Your output should reproduce each entry exactly, with none of its pictures.
┌─ Supplied records
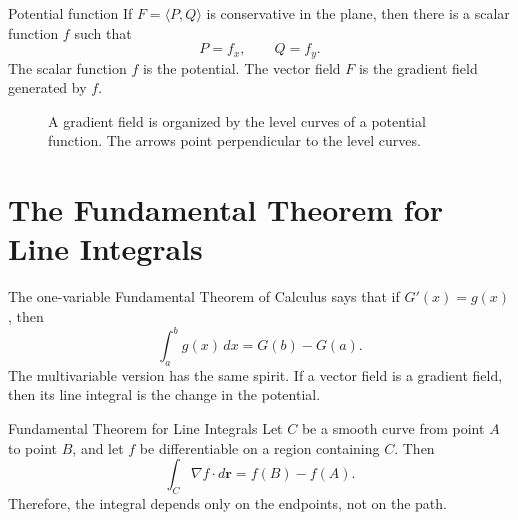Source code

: \documentclass[11pt,oneside]{book}
\newcommand{\vect}[1]{\mathbf{#1}}
\newcommand{\grad}{\nabla}
\begin{document}
\begin{definitionbox}{Potential function}
If $F=\langle P,Q\rangle$ is conservative in the plane, then there is a scalar function $f$ such that
\[
P=f_x,\qquad Q=f_y.
\]
The scalar function $f$ is the potential. The vector field $F$ is the gradient field generated by $f$.
\end{definitionbox}

\begin{figure}[H]
\centering
{}
\caption{A gradient field is organized by the level curves of a potential function. The arrows point perpendicular to the level curves.}
\end{figure}

\section{The Fundamental Theorem for Line Integrals}

The one-variable Fundamental Theorem of Calculus says that if $G'(x)=g(x)$, then
\[
\int_a^b g(x)\,dx=G(b)-G(a).
\]
The multivariable version has the same spirit. If a vector field is a gradient field, then its line integral is the change in the potential.

\begin{theorembox}{Fundamental Theorem for Line Integrals}
Let $C$ be a smooth curve from point $A$ to point $B$, and let $f$ be differentiable on a region containing $C$. Then
\[
\int_C \grad f\cdot d\vect r=f(B)-f(A).
\]
Therefore, the integral depends only on the endpoints, not on the path.
\end{theorembox}
\end{document}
└─
• Written reply
Source code

: \documentclass[11pt,oneside]{book}
\newcommand{\vect}[1]{\mathbf{#1}}
\newcommand{\grad}{\nabla}
\begin{document}
\begin{definitionbox}{Potential function}
If $F=\langle P,Q\rangle$ is conservative in the plane, then there is a scalar function $f$ such that
\[
P=f_x,\qquad Q=f_y.
\]
The scalar function $f$ is the potential. The vector field $F$ is the gradient field generated by $f$.
\end{definitionbox}

\begin{figure}[H]
\centering
{}
\caption{A gradient field is organized by the level curves of a potential function. The arrows point perpendicular to the level curves.}
\end{figure}

\section{The Fundamental Theorem for Line Integrals}

The one-variable Fundamental Theorem of Calculus says that if $G'(x)=g(x)$, then
\[
\int_a^b g(x)\,dx=G(b)-G(a).
\]
The multivariable version has the same spirit. If a vector field is a gradient field, then its line integral is the change in the potential.

\begin{theorembox}{Fundamental Theorem for Line Integrals}
Let $C$ be a smooth curve from point $A$ to point $B$, and let $f$ be differentiable on a region containing $C$. Then
\[
\int_C \grad f\cdot d\vect r=f(B)-f(A).
\]
Therefore, the integral depends only on the endpoints, not on the path.
\end{theorembox}
\end{document}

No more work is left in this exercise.